Trigonometric Ratios CBSE NCERT Solutions Chapter 8 Exercise 8.2 Question 2


 

2.   Choose the correct option and justify your choice:


You can check here values of six trigonometric ratios (sin, cos, tan, sec, cot and cosec) for 0, 30, 45, 60 and 90 degrees.
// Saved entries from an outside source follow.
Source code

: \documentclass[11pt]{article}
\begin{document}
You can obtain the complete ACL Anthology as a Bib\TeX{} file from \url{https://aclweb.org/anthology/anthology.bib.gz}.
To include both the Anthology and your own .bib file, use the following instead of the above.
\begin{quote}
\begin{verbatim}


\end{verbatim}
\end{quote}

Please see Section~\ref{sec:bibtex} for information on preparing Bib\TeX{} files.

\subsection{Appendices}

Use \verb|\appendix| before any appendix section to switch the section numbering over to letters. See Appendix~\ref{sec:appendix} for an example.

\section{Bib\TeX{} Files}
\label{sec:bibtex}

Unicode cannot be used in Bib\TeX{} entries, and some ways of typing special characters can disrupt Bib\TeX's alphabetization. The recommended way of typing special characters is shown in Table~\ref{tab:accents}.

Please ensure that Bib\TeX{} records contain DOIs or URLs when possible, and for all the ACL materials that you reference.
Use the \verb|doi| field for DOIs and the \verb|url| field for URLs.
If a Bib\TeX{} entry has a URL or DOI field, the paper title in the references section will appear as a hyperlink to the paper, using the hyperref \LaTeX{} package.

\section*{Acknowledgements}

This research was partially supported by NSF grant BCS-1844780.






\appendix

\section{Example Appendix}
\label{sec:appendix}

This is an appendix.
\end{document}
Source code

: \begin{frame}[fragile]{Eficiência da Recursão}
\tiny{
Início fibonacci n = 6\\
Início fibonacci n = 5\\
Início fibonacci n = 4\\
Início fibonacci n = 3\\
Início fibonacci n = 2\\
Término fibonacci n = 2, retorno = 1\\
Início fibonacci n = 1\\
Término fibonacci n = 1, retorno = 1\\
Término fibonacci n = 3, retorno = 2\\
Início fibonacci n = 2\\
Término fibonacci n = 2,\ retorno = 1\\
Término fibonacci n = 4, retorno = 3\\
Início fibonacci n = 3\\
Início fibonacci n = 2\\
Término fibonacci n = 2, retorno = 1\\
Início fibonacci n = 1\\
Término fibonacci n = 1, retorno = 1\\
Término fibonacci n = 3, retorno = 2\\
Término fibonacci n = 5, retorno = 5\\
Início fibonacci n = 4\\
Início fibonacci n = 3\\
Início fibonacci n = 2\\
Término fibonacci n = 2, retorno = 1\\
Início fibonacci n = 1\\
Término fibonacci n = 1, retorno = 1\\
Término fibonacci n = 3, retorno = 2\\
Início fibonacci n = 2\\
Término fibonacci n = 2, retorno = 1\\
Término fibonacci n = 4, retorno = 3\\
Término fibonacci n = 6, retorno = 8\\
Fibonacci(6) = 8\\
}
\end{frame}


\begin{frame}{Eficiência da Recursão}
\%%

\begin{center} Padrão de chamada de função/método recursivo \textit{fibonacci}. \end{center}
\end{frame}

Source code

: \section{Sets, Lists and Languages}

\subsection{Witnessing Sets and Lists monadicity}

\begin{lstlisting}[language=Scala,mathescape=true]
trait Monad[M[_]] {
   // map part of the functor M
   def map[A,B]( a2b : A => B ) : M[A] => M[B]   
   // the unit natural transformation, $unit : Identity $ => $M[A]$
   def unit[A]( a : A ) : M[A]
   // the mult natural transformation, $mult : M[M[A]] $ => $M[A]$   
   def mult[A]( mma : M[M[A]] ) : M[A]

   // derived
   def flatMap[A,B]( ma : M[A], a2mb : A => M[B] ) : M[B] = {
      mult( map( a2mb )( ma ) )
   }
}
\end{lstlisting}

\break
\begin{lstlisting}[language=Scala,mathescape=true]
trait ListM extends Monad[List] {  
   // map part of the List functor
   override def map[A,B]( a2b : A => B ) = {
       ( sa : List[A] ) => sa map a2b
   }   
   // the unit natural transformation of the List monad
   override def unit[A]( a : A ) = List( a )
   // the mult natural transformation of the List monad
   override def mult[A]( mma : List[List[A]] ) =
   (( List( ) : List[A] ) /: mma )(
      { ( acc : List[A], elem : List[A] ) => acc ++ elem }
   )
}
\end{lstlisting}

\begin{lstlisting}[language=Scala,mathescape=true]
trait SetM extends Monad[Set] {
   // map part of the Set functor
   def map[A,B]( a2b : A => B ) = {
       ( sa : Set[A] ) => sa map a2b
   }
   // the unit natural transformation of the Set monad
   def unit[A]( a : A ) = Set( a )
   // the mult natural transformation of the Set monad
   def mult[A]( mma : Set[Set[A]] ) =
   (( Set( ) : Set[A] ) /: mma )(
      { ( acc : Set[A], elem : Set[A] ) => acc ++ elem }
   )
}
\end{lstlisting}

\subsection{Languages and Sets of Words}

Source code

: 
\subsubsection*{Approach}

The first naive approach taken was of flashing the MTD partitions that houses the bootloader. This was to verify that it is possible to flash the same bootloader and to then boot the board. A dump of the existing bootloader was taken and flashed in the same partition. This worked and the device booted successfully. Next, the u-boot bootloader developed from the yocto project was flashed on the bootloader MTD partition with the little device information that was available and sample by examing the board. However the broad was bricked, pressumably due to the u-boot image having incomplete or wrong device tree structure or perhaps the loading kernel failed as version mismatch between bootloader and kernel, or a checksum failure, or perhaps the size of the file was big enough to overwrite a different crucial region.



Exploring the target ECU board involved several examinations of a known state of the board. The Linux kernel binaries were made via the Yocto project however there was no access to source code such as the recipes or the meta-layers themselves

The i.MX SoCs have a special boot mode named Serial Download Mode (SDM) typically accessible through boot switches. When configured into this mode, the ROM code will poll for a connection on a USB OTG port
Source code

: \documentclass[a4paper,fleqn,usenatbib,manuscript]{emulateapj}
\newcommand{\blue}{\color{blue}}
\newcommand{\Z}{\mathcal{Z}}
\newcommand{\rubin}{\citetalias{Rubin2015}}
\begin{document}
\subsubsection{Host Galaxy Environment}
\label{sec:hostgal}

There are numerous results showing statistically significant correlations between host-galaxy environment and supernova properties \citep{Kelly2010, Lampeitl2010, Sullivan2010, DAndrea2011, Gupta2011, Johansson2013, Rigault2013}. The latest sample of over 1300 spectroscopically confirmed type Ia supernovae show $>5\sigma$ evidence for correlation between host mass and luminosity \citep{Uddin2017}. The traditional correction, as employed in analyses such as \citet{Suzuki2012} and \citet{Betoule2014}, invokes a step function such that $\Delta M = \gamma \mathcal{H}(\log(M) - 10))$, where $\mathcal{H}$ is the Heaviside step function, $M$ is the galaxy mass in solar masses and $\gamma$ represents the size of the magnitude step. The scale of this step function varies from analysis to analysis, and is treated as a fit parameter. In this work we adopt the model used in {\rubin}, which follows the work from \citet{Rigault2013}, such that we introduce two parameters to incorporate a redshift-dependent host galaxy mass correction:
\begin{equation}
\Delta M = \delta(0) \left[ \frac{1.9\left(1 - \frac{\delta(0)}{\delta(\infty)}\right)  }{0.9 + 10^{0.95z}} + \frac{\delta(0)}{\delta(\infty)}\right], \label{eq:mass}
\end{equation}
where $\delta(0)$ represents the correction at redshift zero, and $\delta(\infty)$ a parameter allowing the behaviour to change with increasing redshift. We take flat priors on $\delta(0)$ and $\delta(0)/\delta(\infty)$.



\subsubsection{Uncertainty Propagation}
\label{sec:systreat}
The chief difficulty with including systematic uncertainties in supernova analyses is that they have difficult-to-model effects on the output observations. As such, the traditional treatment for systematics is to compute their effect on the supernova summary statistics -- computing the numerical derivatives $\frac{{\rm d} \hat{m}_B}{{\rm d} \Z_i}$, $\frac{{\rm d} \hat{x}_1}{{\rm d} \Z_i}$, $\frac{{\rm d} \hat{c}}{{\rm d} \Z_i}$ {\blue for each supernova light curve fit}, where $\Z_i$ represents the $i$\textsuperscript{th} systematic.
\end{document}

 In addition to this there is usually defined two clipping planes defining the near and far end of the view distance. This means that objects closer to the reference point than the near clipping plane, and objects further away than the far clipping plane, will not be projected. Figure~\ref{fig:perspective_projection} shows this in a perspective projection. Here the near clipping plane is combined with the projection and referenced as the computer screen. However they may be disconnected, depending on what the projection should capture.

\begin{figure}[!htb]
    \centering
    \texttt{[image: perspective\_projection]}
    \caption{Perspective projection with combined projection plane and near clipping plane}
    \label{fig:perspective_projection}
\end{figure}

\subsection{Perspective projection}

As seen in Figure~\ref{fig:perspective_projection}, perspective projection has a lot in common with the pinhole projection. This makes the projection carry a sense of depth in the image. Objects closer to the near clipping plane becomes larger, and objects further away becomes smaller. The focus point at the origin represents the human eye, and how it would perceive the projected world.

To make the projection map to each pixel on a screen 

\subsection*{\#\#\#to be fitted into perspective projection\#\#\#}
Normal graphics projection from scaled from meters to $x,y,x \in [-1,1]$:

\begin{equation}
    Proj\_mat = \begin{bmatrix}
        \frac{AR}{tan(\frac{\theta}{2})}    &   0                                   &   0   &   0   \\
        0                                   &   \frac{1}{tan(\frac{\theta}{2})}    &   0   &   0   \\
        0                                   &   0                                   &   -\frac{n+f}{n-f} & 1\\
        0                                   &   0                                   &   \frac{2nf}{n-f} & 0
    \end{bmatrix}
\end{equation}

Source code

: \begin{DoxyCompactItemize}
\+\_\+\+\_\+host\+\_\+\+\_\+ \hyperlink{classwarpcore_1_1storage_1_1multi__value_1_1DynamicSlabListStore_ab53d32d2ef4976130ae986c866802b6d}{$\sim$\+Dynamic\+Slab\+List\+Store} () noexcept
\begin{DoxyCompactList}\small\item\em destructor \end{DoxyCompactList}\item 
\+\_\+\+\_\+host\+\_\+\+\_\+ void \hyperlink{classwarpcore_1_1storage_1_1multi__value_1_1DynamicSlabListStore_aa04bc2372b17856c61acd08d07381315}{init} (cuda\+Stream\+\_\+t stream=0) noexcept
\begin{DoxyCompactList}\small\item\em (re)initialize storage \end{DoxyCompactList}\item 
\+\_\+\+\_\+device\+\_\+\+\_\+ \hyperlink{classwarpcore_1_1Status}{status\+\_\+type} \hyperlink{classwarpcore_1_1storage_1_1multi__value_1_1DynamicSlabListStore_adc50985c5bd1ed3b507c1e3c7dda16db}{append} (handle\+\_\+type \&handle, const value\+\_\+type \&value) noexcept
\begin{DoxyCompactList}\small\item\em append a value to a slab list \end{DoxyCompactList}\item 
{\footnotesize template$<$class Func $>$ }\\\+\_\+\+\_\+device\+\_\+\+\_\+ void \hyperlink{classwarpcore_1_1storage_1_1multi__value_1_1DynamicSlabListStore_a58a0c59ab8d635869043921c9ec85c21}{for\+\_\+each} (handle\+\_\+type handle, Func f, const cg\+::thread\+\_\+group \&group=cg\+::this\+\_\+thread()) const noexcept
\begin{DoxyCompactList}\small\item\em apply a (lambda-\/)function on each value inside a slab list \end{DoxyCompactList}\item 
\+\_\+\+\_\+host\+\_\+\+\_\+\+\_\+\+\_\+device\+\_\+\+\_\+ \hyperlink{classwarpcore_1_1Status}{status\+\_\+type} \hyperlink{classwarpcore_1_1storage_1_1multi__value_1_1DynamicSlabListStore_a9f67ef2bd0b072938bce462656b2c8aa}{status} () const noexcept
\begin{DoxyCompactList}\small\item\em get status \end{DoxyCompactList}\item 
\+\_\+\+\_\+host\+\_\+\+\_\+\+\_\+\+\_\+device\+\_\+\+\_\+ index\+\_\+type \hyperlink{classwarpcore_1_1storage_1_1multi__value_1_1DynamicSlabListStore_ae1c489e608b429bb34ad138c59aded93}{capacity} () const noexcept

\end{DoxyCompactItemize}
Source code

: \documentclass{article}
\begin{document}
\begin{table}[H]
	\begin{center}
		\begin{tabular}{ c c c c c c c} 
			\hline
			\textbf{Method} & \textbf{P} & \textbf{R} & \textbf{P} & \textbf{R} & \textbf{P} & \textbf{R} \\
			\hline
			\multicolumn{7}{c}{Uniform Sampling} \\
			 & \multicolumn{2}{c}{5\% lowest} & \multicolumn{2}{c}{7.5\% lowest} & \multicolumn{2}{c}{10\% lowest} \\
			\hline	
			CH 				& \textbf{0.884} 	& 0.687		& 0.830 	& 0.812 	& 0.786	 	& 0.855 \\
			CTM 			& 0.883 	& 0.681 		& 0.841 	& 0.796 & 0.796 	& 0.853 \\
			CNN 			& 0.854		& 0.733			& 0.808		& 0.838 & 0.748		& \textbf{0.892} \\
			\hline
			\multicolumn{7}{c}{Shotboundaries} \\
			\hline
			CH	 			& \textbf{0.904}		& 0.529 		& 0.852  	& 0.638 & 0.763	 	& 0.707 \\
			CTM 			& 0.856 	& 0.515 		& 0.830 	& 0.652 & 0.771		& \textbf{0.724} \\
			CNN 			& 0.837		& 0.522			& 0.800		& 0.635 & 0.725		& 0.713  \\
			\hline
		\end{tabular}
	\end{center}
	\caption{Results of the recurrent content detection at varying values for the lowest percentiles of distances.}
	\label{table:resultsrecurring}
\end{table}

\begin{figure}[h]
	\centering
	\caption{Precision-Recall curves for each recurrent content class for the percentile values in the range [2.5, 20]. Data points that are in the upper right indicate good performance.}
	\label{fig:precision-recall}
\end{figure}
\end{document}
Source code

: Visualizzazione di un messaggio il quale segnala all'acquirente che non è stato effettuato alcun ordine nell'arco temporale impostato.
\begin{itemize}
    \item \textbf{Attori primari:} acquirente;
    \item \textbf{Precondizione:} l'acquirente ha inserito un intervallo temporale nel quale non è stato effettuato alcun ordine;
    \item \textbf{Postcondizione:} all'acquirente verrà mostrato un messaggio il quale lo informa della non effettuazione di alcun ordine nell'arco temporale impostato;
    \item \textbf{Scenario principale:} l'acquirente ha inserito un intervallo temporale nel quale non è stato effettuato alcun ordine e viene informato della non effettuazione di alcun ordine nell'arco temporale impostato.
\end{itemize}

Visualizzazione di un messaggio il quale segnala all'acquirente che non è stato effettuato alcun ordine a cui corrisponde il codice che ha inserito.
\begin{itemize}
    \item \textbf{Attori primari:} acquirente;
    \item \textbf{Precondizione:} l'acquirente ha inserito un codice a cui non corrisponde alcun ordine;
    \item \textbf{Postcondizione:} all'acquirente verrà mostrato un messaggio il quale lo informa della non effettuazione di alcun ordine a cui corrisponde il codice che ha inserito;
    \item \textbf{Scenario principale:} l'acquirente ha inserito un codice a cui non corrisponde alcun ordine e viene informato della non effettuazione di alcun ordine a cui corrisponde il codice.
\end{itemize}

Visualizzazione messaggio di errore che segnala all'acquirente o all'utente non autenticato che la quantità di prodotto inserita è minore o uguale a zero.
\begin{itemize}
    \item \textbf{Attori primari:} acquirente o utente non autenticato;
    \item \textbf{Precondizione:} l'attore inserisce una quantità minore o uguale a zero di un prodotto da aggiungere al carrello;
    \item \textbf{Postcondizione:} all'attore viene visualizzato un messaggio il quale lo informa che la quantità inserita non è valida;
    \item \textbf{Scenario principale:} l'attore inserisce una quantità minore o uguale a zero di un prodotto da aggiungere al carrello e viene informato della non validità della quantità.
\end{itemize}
You can also learn from this article about how to memorize all the values in an easy way.

 

(i)

 

\frac{2tan 30^\circ}{1+tan^2 30^\circ}

 

(A) sin 60^\circ           (B) cos 60^\circ         (C) tan 60^\circ             (D) sin 30^\circ

 

 

Solution:

 

\frac{2tan 30^\circ}{1+tan^2 30^\circ}

 

=\frac{2.\frac{1}{\sqrt{3}}}{1+(\frac{1}{\sqrt{3}})^2}=\frac{2.\frac{1}{\sqrt{3}}}{\frac{4}{3}}

 

=\frac{2}{\sqrt{3}} \times \frac{3}{4}=\frac{3}{2\sqrt{3}}

 

=\frac{3}{2\sqrt{3}} \times \frac{2\sqrt{3}}{2\sqrt{3}}=\frac{6\sqrt{3}}{12}=\frac{\sqrt{3}}{2}

 

sin 60^\circ is also equal to \frac{\sqrt{3}}{2}.

 

Therefore, answer is (A).


 

(ii)

 

\frac{1-tan^2 45^\circ}{1+tan^2 45^\circ}

 

(A) tan 90^\circ       (B) 1             (C) sin 45^\circ                 (D) 0

 

Solution:

 

=\frac{1-(1)^2}{1+(1)^2}=\frac{0}{1}=0

 

Therefore, the answer is (D)


 

(iii)

 

sin 2A = 2 sin A is true when A =

 

(A) 0^\circ        (B) 30^\circ         (C) 45^\circ            (D) 60^\circ

 

Solution:

 

sin 2(0) = sin 0^\circ = 0

 

2 sin (0) = 2 x 0 = 0

 

Therefore, answer is (A).


 

(iv)

 

\frac{2tan 30^\circ}{1-tan^2 30^\circ}

 

(A) cos 60^\circ      (B) sin 60^\circ            (C) tan 60^\circ             (D) sin 30^\circ

 

Solution:

 

\frac{2tan 30^\circ}{1-tan^2 30^\circ}

 

=\frac{2.\frac{1}{\sqrt{3}}}{1-(\frac{1}{\sqrt{3}})^2}=\frac{2.\frac{1}{\sqrt{3}}}{\frac{2}{3}}

 

=\frac{2}{\sqrt{3}} \times \frac{3}{2}=\frac{3}{\sqrt{3}}=\sqrt{3}

 

tan 60^\circ is also equal to \sqrt{3}

 

Therefore, the answer is (C).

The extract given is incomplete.